## Working data
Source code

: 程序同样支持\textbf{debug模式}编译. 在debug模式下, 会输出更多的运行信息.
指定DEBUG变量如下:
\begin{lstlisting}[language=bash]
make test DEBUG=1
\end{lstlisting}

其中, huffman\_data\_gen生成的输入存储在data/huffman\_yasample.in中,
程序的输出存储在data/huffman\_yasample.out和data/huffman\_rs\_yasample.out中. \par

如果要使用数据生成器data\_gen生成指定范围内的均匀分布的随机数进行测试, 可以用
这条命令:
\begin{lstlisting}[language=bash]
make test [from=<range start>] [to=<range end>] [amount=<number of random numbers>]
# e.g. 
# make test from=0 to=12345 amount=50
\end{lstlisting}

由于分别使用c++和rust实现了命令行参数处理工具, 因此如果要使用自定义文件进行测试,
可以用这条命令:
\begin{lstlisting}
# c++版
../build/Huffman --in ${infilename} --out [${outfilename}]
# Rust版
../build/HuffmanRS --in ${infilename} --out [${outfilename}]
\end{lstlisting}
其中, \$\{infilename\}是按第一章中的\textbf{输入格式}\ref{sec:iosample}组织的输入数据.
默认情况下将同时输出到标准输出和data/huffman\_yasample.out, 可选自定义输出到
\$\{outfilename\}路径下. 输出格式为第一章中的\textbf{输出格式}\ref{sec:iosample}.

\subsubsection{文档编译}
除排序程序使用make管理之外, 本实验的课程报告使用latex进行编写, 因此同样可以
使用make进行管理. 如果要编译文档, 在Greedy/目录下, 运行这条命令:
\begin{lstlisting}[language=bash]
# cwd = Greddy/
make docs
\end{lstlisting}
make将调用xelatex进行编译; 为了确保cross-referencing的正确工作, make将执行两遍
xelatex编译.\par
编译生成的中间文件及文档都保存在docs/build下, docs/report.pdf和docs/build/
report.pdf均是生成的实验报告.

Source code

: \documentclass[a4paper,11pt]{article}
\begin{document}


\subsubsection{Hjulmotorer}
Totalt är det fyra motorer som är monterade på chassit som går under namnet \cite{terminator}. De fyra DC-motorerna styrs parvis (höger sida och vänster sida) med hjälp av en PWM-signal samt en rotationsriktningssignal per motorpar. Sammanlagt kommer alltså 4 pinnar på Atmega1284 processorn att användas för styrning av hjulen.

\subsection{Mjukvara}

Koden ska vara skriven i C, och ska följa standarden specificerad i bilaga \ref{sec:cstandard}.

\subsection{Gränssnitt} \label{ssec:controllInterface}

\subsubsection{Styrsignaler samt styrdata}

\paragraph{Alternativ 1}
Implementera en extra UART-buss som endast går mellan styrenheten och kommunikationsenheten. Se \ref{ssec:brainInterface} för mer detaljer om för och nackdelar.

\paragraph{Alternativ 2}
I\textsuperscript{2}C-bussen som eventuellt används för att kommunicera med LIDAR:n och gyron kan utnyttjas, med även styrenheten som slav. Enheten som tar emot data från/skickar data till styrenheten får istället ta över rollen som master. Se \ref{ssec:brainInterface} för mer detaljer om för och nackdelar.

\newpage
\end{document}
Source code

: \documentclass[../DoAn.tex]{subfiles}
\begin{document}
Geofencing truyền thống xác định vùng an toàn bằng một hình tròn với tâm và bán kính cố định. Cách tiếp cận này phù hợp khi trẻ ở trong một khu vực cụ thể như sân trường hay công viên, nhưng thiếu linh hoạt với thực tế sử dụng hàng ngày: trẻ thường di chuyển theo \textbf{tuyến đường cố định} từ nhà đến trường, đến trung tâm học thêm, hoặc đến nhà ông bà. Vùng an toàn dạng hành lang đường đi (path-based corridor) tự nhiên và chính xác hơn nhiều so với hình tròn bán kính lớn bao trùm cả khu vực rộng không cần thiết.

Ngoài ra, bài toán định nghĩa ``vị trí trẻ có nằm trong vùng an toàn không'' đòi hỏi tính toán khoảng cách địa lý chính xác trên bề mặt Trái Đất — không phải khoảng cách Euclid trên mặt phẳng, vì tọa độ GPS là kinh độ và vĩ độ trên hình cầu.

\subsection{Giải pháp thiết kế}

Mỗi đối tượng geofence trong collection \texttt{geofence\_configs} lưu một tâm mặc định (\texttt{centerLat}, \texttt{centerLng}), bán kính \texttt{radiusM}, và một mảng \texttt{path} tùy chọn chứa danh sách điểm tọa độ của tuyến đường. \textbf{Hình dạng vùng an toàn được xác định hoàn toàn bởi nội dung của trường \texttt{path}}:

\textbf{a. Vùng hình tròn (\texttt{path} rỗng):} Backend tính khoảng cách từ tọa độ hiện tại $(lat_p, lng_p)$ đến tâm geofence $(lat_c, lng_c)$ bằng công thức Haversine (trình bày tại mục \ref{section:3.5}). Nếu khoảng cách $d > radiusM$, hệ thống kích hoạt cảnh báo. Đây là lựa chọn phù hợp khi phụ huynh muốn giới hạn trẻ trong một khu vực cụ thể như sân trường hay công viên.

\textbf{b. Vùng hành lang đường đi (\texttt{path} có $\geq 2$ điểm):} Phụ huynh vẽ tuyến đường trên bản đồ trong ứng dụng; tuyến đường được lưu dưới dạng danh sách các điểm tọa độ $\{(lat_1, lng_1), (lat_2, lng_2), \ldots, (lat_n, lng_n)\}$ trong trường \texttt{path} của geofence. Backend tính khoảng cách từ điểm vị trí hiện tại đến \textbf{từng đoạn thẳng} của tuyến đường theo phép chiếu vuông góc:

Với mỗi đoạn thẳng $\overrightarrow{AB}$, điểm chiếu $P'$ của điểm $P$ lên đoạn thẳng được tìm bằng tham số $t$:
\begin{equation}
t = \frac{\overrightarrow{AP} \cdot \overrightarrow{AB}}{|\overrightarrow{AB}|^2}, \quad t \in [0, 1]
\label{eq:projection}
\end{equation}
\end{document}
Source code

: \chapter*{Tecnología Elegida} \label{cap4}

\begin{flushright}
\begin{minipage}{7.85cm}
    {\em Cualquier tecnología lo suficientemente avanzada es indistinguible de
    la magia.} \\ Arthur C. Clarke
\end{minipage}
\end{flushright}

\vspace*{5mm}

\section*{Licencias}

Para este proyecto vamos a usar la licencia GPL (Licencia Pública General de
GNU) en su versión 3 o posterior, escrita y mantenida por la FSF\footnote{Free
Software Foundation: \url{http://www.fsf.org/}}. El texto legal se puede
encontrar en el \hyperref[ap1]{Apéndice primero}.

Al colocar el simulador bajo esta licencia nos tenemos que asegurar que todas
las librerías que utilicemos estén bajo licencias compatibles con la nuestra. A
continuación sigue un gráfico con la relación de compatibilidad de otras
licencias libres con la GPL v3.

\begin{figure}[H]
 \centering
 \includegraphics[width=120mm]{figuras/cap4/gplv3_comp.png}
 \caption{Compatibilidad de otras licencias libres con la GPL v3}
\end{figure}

## Assignment
Exactly reproduce the material above.

## Result of the exercise
Source code

: 程序同样支持\textbf{debug模式}编译. 在debug模式下, 会输出更多的运行信息.
指定DEBUG变量如下:
\begin{lstlisting}[language=bash]
make test DEBUG=1
\end{lstlisting}

其中, huffman\_data\_gen生成的输入存储在data/huffman\_yasample.in中,
程序的输出存储在data/huffman\_yasample.out和data/huffman\_rs\_yasample.out中. \par

如果要使用数据生成器data\_gen生成指定范围内的均匀分布的随机数进行测试, 可以用
这条命令:
\begin{lstlisting}[language=bash]
make test [from=<range start>] [to=<range end>] [amount=<number of random numbers>]
# e.g. 
# make test from=0 to=12345 amount=50
\end{lstlisting}

由于分别使用c++和rust实现了命令行参数处理工具, 因此如果要使用自定义文件进行测试,
可以用这条命令:
\begin{lstlisting}
# c++版
../build/Huffman --in ${infilename} --out [${outfilename}]
# Rust版
../build/HuffmanRS --in ${infilename} --out [${outfilename}]
\end{lstlisting}
其中, \$\{infilename\}是按第一章中的\textbf{输入格式}\ref{sec:iosample}组织的输入数据.
默认情况下将同时输出到标准输出和data/huffman\_yasample.out, 可选自定义输出到
\$\{outfilename\}路径下. 输出格式为第一章中的\textbf{输出格式}\ref{sec:iosample}.

\subsubsection{文档编译}
除排序程序使用make管理之外, 本实验的课程报告使用latex进行编写, 因此同样可以
使用make进行管理. 如果要编译文档, 在Greedy/目录下, 运行这条命令:
\begin{lstlisting}[language=bash]
# cwd = Greddy/
make docs
\end{lstlisting}
make将调用xelatex进行编译; 为了确保cross-referencing的正确工作, make将执行两遍
xelatex编译.\par
编译生成的中间文件及文档都保存在docs/build下, docs/report.pdf和docs/build/
report.pdf均是生成的实验报告.

Source code

: \documentclass[a4paper,11pt]{article}
\begin{document}


\subsubsection{Hjulmotorer}
Totalt är det fyra motorer som är monterade på chassit som går under namnet \cite{terminator}. De fyra DC-motorerna styrs parvis (höger sida och vänster sida) med hjälp av en PWM-signal samt en rotationsriktningssignal per motorpar. Sammanlagt kommer alltså 4 pinnar på Atmega1284 processorn att användas för styrning av hjulen.

\subsection{Mjukvara}

Koden ska vara skriven i C, och ska följa standarden specificerad i bilaga \ref{sec:cstandard}.

\subsection{Gränssnitt} \label{ssec:controllInterface}

\subsubsection{Styrsignaler samt styrdata}

\paragraph{Alternativ 1}
Implementera en extra UART-buss som endast går mellan styrenheten och kommunikationsenheten. Se \ref{ssec:brainInterface} för mer detaljer om för och nackdelar.

\paragraph{Alternativ 2}
I\textsuperscript{2}C-bussen som eventuellt används för att kommunicera med LIDAR:n och gyron kan utnyttjas, med även styrenheten som slav. Enheten som tar emot data från/skickar data till styrenheten får istället ta över rollen som master. Se \ref{ssec:brainInterface} för mer detaljer om för och nackdelar.

\newpage
\end{document}
Source code

: \documentclass[../DoAn.tex]{subfiles}
\begin{document}
Geofencing truyền thống xác định vùng an toàn bằng một hình tròn với tâm và bán kính cố định. Cách tiếp cận này phù hợp khi trẻ ở trong một khu vực cụ thể như sân trường hay công viên, nhưng thiếu linh hoạt với thực tế sử dụng hàng ngày: trẻ thường di chuyển theo \textbf{tuyến đường cố định} từ nhà đến trường, đến trung tâm học thêm, hoặc đến nhà ông bà. Vùng an toàn dạng hành lang đường đi (path-based corridor) tự nhiên và chính xác hơn nhiều so với hình tròn bán kính lớn bao trùm cả khu vực rộng không cần thiết.

Ngoài ra, bài toán định nghĩa ``vị trí trẻ có nằm trong vùng an toàn không'' đòi hỏi tính toán khoảng cách địa lý chính xác trên bề mặt Trái Đất — không phải khoảng cách Euclid trên mặt phẳng, vì tọa độ GPS là kinh độ và vĩ độ trên hình cầu.

\subsection{Giải pháp thiết kế}

Mỗi đối tượng geofence trong collection \texttt{geofence\_configs} lưu một tâm mặc định (\texttt{centerLat}, \texttt{centerLng}), bán kính \texttt{radiusM}, và một mảng \texttt{path} tùy chọn chứa danh sách điểm tọa độ của tuyến đường. \textbf{Hình dạng vùng an toàn được xác định hoàn toàn bởi nội dung của trường \texttt{path}}:

\textbf{a. Vùng hình tròn (\texttt{path} rỗng):} Backend tính khoảng cách từ tọa độ hiện tại $(lat_p, lng_p)$ đến tâm geofence $(lat_c, lng_c)$ bằng công thức Haversine (trình bày tại mục \ref{section:3.5}). Nếu khoảng cách $d > radiusM$, hệ thống kích hoạt cảnh báo. Đây là lựa chọn phù hợp khi phụ huynh muốn giới hạn trẻ trong một khu vực cụ thể như sân trường hay công viên.

\textbf{b. Vùng hành lang đường đi (\texttt{path} có $\geq 2$ điểm):} Phụ huynh vẽ tuyến đường trên bản đồ trong ứng dụng; tuyến đường được lưu dưới dạng danh sách các điểm tọa độ $\{(lat_1, lng_1), (lat_2, lng_2), \ldots, (lat_n, lng_n)\}$ trong trường \texttt{path} của geofence. Backend tính khoảng cách từ điểm vị trí hiện tại đến \textbf{từng đoạn thẳng} của tuyến đường theo phép chiếu vuông góc:

Với mỗi đoạn thẳng $\overrightarrow{AB}$, điểm chiếu $P'$ của điểm $P$ lên đoạn thẳng được tìm bằng tham số $t$:
\begin{equation}
t = \frac{\overrightarrow{AP} \cdot \overrightarrow{AB}}{|\overrightarrow{AB}|^2}, \quad t \in [0, 1]
\label{eq:projection}
\end{equation}
\end{document}
Source code

: \chapter*{Tecnología Elegida} \label{cap4}

\begin{flushright}
\begin{minipage}{7.85cm}
    {\em Cualquier tecnología lo suficientemente avanzada es indistinguible de
    la magia.} \\ Arthur C. Clarke
\end{minipage}
\end{flushright}

\vspace*{5mm}

\section*{Licencias}

Para este proyecto vamos a usar la licencia GPL (Licencia Pública General de
GNU) en su versión 3 o posterior, escrita y mantenida por la FSF\footnote{Free
Software Foundation: \url{http://www.fsf.org/}}. El texto legal se puede
encontrar en el \hyperref[ap1]{Apéndice primero}.

Al colocar el simulador bajo esta licencia nos tenemos que asegurar que todas
las librerías que utilicemos estén bajo licencias compatibles con la nuestra. A
continuación sigue un gráfico con la relación de compatibilidad de otras
licencias libres con la GPL v3.

\begin{figure}[H]
 \centering
 \includegraphics[width=120mm]{figuras/cap4/gplv3_comp.png}
 \caption{Compatibilidad de otras licencias libres con la GPL v3}
\end{figure}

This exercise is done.